Central African states edge closer to free roaming
Member countries of the Central African Economic and Monetary Community (CEMAC) are considering eliminating international roaming charges levied on voice calls.
Telecommunication officials from Cameroon, Central African Republic, Chad, Congo, Equatorial Guinea and Gabon are also seeking to cut interconnection rates among operators in the sub-region.
On 28 February 2020 Minette Libom Li Likeng, Cameroon’s minister of posts and telecommunications, presided over a meeting grouping telecommunications ministers from the CEMAC zone.
According to a media advisory, officials looked to establish a framework agreement to abolish roaming charges for electronic communications.
Their proposal will be communicated to the Council of Ministers of the Central African Economic Union for eventual adoption.
CEMAC’s strategy, dubbed Vision 2025, seeks to make the sub-region “an emerging and integrated economic space characterised by security, solidarity and good governance in the service of human development.”

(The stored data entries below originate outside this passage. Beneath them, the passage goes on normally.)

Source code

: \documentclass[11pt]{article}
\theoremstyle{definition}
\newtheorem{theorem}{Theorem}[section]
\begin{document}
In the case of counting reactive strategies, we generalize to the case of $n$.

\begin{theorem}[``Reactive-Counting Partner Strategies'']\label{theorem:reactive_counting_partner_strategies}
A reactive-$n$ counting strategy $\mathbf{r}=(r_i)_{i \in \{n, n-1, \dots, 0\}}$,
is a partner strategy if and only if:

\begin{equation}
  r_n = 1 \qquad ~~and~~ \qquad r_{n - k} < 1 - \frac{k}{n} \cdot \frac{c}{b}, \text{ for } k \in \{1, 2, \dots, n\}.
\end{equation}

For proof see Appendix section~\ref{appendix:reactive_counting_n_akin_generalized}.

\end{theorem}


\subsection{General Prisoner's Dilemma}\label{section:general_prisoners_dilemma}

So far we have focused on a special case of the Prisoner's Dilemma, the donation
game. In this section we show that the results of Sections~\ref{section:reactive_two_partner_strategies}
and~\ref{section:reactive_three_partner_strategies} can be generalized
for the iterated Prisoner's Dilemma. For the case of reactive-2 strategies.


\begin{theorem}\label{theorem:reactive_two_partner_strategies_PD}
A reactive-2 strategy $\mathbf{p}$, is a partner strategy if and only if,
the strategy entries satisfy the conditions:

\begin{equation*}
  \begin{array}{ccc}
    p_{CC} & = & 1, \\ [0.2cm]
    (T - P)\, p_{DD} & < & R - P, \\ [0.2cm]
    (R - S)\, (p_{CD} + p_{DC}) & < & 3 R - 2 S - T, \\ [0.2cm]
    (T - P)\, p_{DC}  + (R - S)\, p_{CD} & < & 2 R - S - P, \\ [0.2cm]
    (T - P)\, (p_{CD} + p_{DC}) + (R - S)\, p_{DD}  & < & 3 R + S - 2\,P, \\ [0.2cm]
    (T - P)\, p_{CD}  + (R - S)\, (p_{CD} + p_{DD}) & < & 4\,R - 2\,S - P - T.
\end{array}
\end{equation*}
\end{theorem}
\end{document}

Amongst others, the sub-region is eager to harmonise sectoral policies and legal frameworks that will create a common market for goods, capital, and services.
Mobile users in the CEMAC zone pay exorbitant surcharges for mobile cellular calls when they move between various countries.
In Cameroon, some operators charge as much as FCFA 5,000 per minute for incoming calls on roaming, while subscription for prepaid roaming stands at FCFA 10,000.
World Bank data shows that Africans devote 25% averagely of their monthly gross national income per capita in mobile calls, unlike other developing nations that pay 11%.
Cameroon, Chad, Gabon and Congo are already members of Smart Africa Alliance that supports the ‘One Africa Network’ which aims to reduce roaming charges among some 30 participating African countries.